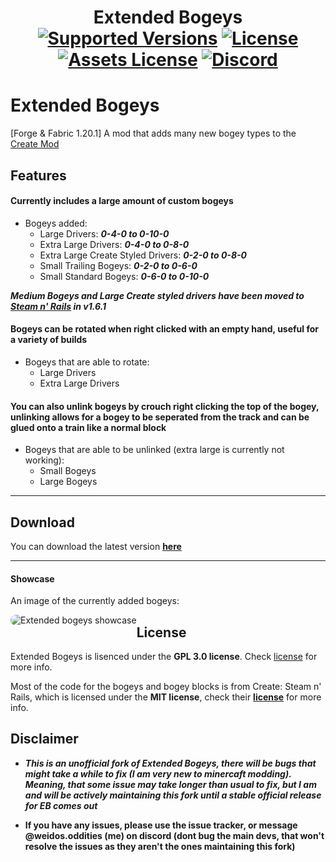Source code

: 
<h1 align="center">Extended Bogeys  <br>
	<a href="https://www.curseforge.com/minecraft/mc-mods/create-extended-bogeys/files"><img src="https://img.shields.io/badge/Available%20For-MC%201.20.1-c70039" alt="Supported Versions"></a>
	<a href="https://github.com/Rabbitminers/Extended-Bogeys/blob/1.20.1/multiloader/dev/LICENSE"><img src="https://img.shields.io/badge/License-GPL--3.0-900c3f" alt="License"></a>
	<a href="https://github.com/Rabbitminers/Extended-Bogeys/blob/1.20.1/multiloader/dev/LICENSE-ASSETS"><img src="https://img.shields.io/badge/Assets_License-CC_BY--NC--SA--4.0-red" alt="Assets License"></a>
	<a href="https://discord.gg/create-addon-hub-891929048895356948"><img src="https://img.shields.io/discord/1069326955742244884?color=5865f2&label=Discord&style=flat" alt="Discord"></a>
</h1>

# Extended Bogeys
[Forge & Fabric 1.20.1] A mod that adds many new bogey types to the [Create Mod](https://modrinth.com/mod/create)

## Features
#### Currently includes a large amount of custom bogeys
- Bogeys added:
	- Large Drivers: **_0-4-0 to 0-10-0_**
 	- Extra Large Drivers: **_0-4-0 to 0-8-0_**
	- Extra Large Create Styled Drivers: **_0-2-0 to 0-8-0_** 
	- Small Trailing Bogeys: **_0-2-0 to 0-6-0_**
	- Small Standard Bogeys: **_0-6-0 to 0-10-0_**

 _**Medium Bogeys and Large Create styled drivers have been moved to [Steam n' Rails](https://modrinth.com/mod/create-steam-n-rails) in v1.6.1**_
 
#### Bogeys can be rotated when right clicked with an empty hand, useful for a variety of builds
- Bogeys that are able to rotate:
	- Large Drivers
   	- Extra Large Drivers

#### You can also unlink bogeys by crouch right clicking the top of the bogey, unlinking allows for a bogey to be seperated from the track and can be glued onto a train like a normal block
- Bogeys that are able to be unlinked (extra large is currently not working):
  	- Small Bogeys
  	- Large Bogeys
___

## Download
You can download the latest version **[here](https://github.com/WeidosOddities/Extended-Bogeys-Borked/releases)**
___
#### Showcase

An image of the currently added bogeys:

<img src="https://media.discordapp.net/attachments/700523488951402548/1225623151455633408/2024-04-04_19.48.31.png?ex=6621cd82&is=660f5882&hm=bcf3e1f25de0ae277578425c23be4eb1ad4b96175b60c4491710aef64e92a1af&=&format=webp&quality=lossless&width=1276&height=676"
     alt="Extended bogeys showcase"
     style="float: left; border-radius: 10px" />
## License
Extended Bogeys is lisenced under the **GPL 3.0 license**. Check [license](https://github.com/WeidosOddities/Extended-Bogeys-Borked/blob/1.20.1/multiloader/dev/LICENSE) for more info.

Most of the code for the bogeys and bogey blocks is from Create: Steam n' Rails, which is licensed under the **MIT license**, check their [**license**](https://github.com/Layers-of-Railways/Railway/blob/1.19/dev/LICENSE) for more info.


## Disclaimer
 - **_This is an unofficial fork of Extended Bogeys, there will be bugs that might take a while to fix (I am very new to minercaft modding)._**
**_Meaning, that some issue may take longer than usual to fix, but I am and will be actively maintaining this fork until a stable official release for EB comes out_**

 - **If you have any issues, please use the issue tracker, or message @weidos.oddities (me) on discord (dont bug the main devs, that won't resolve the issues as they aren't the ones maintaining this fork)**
* * *
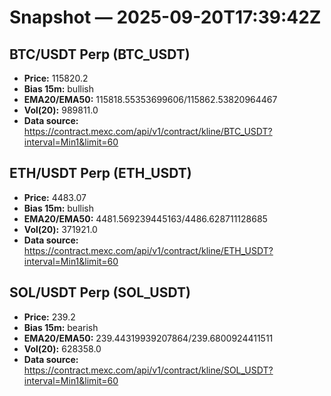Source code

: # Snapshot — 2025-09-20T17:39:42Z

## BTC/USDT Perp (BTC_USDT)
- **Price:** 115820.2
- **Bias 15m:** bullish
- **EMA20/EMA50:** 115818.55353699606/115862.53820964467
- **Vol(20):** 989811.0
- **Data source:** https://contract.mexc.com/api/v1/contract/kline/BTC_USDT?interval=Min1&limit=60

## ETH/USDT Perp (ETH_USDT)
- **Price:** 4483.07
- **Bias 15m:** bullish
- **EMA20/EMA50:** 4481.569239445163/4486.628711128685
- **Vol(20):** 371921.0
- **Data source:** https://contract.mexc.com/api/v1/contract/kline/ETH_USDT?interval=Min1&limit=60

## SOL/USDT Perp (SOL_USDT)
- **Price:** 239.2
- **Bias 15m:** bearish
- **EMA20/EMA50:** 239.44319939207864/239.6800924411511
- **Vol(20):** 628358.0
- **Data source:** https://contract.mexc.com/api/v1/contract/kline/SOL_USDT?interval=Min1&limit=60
...
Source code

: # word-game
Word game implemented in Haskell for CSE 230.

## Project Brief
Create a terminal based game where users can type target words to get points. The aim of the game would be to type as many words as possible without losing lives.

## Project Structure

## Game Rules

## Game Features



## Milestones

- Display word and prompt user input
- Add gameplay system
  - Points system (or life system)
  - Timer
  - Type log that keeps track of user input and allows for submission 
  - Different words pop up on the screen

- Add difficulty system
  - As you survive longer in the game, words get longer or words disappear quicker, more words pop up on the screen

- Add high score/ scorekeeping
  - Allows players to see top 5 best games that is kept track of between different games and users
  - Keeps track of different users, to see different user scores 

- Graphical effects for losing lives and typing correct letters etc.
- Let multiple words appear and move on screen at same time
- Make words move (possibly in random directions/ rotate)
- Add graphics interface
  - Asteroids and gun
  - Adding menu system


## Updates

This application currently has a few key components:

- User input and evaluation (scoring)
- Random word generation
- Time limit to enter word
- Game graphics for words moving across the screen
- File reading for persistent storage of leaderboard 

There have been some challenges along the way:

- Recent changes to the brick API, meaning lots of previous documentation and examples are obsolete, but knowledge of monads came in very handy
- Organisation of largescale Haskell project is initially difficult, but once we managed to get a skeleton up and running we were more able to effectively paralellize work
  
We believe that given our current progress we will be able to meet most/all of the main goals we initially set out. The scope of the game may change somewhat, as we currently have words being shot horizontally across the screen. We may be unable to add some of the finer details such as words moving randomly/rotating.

REQUIRED WORK. All lines containing "WeidosOddities" in the material above should appear in your reply, copied exactly.

TASK SOLUTION.
You can download the latest version **[here](https://github.com/WeidosOddities/Extended-Bogeys-Borked/releases)**
Extended Bogeys is lisenced under the **GPL 3.0 license**. Check [license](https://github.com/WeidosOddities/Extended-Bogeys-Borked/blob/1.20.1/multiloader/dev/LICENSE) for more info.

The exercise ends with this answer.